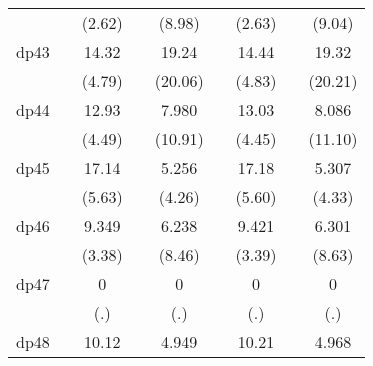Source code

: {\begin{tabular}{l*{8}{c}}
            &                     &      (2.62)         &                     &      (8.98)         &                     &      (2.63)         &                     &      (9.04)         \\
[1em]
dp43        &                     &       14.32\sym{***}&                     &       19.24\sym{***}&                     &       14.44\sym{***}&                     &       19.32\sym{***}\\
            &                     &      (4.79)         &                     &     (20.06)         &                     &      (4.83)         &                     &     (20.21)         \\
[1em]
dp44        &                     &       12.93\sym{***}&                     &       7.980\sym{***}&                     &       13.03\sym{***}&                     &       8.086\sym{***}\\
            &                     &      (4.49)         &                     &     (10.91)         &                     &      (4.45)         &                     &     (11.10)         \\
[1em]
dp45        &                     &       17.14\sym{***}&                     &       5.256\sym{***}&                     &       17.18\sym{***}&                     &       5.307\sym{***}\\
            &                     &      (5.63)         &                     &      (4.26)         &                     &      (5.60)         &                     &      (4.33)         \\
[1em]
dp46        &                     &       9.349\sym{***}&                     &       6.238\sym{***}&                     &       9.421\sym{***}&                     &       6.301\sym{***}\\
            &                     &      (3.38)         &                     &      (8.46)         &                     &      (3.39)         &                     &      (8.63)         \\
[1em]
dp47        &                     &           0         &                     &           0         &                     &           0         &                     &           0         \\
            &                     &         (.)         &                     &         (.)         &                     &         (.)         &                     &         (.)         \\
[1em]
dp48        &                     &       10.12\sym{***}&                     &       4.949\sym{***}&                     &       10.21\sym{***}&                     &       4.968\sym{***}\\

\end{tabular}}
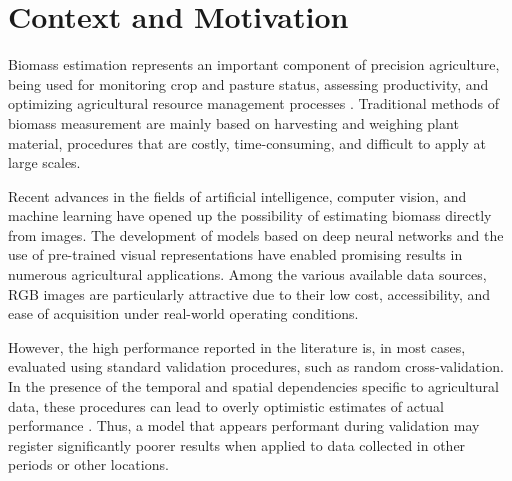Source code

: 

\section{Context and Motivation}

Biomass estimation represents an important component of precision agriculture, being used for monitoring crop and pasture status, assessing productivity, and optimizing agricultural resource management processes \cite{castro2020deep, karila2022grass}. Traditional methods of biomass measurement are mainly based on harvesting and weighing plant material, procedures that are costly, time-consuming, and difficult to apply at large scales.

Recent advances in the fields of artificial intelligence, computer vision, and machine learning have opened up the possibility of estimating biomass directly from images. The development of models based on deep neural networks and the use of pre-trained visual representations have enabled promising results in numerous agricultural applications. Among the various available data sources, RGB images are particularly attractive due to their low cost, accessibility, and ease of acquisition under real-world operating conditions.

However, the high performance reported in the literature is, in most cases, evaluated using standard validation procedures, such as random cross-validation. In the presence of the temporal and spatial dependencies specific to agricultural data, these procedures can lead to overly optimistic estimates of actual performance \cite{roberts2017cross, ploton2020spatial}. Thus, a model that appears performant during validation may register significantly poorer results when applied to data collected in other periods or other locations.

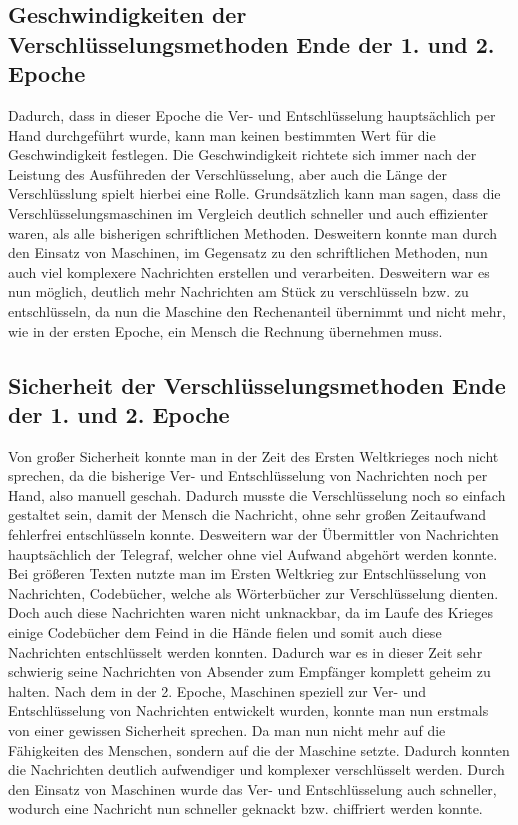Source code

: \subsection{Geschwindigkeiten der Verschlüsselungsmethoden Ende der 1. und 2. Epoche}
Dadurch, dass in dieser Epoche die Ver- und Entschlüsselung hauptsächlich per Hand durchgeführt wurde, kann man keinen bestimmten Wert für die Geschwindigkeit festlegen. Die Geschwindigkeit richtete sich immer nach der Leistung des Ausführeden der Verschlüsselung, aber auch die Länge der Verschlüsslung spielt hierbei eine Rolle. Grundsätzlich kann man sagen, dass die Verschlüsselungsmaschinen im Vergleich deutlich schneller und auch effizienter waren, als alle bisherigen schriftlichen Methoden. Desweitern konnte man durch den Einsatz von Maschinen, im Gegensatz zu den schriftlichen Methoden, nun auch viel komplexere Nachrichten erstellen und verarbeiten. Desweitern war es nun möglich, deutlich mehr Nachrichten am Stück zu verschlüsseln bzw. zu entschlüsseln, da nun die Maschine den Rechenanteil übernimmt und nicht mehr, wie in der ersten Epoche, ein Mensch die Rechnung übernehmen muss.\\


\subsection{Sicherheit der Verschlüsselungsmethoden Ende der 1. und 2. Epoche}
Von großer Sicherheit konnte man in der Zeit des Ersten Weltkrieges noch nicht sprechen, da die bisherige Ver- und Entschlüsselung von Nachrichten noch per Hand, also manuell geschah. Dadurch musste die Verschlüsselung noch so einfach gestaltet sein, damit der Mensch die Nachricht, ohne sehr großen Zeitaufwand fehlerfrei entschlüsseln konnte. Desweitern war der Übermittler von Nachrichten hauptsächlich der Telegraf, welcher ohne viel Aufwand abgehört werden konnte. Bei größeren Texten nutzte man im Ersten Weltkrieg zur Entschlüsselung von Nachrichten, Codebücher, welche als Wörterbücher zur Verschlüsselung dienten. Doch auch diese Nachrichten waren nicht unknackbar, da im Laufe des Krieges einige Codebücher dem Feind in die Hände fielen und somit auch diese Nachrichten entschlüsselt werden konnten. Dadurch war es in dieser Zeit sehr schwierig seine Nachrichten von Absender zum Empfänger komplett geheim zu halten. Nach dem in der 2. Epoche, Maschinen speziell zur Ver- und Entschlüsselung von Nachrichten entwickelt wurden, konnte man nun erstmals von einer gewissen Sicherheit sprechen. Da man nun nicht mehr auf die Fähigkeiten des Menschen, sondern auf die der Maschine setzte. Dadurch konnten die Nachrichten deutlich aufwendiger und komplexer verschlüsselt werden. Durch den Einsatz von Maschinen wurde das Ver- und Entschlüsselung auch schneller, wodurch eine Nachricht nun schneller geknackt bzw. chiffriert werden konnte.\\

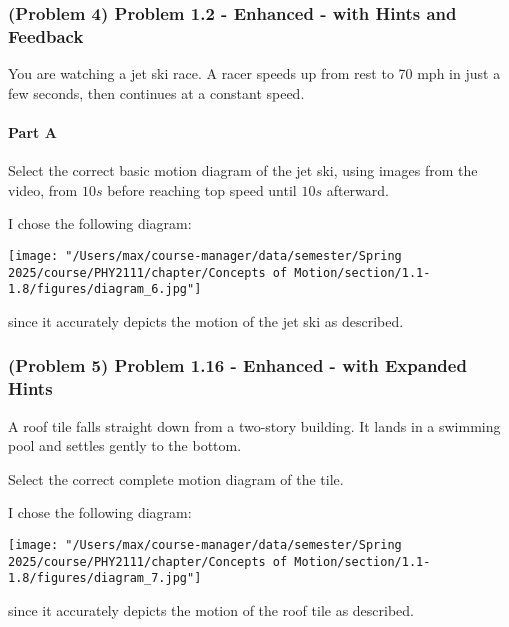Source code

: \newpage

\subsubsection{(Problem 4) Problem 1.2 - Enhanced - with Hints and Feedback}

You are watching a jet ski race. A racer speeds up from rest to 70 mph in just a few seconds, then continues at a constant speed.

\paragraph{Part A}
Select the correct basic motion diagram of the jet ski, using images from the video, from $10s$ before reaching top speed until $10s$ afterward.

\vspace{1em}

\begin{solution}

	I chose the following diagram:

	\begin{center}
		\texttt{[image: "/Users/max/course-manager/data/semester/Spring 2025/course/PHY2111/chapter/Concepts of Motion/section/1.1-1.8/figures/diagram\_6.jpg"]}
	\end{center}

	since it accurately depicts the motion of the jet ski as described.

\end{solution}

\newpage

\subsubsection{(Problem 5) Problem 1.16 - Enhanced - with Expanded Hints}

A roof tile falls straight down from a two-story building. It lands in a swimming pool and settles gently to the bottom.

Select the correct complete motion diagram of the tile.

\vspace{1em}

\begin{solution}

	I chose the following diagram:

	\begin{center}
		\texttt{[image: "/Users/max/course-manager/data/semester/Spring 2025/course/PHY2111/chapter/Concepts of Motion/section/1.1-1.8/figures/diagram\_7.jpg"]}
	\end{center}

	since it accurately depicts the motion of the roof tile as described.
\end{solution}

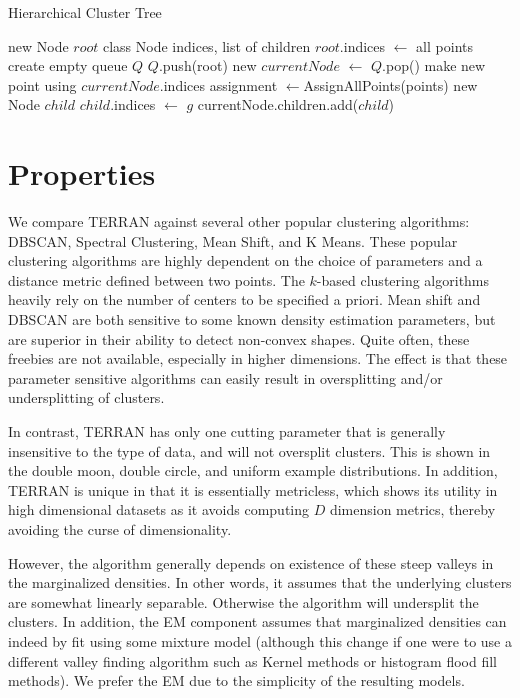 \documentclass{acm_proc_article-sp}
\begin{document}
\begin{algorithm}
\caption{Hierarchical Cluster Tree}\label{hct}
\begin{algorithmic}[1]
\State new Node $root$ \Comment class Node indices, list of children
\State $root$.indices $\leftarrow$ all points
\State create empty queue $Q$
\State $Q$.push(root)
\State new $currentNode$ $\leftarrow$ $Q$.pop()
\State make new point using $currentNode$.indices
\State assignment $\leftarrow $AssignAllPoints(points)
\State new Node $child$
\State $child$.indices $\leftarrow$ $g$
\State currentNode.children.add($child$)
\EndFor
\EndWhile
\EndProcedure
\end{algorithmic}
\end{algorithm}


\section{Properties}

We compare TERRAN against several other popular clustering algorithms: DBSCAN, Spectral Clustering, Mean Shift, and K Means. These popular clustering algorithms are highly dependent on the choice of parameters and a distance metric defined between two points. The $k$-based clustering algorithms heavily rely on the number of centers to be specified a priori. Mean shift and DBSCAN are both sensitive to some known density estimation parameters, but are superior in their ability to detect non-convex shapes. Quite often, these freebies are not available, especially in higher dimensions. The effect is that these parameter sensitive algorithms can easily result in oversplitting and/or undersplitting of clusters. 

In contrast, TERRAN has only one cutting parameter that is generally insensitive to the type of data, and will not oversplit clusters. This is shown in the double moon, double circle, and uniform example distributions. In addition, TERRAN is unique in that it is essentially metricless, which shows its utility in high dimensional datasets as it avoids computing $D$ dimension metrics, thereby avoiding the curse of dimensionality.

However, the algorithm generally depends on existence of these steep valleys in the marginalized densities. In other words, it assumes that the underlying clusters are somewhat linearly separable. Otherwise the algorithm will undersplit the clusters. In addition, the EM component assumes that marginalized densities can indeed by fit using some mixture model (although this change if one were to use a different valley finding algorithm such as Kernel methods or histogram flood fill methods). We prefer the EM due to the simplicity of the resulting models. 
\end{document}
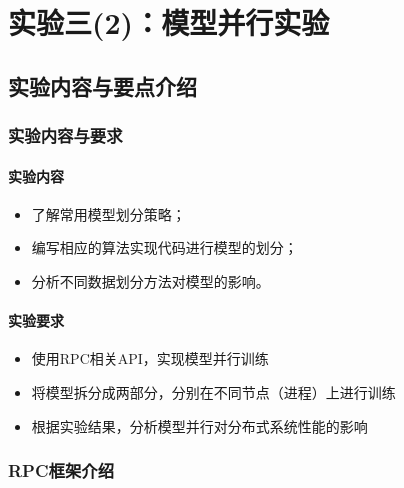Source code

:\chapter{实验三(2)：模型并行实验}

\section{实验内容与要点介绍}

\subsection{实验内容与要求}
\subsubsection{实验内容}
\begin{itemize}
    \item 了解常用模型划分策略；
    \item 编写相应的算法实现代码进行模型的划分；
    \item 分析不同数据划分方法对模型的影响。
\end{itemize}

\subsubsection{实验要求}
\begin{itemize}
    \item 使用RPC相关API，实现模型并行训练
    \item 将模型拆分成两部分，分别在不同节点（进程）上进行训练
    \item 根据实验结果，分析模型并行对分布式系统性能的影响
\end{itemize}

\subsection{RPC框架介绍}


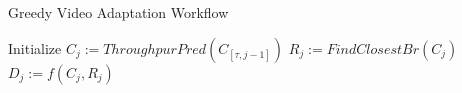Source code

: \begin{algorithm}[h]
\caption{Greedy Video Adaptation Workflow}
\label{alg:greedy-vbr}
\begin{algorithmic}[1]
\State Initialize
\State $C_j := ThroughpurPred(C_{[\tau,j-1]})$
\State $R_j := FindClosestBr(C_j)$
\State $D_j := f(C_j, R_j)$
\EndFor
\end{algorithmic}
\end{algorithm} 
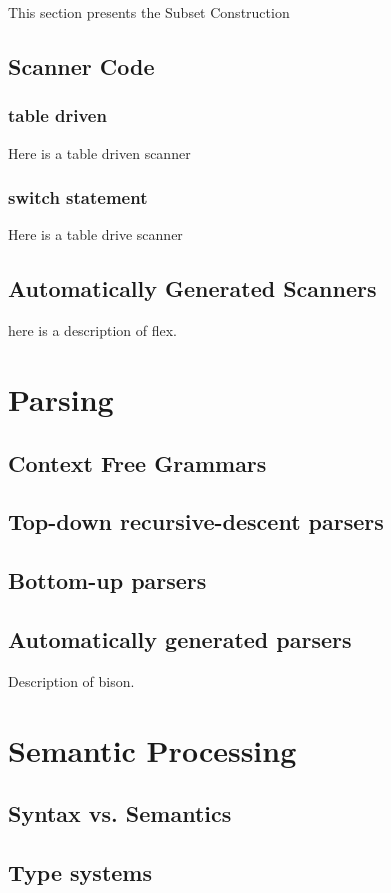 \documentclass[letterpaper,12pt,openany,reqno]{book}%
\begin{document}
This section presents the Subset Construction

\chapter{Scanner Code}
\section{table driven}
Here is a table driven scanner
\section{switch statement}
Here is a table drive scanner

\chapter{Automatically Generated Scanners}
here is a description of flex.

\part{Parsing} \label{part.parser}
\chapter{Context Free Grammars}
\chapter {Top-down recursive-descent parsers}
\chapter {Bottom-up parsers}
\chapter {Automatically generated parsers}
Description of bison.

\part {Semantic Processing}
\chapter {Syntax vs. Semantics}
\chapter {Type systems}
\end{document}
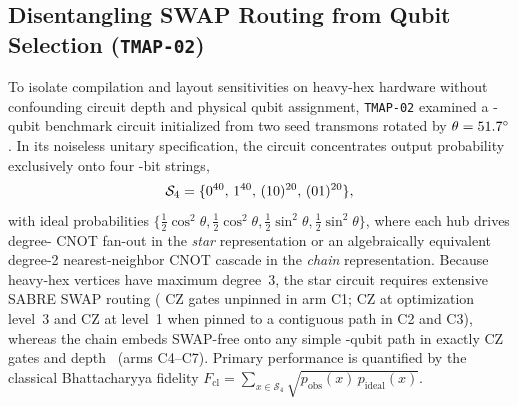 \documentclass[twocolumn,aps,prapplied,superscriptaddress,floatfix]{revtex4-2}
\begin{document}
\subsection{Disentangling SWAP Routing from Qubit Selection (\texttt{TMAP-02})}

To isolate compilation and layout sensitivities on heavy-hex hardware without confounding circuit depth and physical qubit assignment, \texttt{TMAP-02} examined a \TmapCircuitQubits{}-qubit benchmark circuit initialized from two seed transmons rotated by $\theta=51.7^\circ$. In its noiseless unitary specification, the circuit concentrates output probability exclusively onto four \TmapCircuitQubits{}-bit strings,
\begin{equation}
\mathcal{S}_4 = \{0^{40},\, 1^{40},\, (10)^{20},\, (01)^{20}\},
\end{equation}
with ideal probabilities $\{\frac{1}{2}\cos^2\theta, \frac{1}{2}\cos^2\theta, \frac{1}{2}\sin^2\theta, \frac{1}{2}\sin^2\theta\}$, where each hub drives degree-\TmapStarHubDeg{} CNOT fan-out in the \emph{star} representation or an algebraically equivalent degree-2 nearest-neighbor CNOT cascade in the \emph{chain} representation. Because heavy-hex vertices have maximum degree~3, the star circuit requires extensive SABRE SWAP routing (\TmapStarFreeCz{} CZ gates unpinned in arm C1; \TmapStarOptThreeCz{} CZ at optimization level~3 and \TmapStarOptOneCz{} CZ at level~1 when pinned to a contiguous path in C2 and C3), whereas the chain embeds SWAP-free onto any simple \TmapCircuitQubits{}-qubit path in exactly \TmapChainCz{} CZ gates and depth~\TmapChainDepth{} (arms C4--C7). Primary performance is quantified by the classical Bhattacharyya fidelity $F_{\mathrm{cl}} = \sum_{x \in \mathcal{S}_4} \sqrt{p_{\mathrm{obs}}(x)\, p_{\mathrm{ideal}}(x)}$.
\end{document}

DESCRIPTION OF THE TASK: Above are some records; copy exactly the lines from the one with "since it accurately depicts the motion of the jet" through the one with "since it accurately depicts the motion of the roof", both included, and no others.

RESULT OF THIS EXERCISE:
	since it accurately depicts the motion of the jet ski as described.

\end{solution}

\newpage

\subsubsection{(Problem 5) Problem 1.16 - Enhanced - with Expanded Hints}

A roof tile falls straight down from a two-story building. It lands in a swimming pool and settles gently to the bottom.

Select the correct complete motion diagram of the tile.

\vspace{1em}

\begin{solution}

	I chose the following diagram:

	\begin{center}
		\texttt{[image: "/Users/max/course-manager/data/semester/Spring 2025/course/PHY2111/chapter/Concepts of Motion/section/1.1-1.8/figures/diagram\_7.jpg"]}
	\end{center}

	since it accurately depicts the motion of the roof tile as described.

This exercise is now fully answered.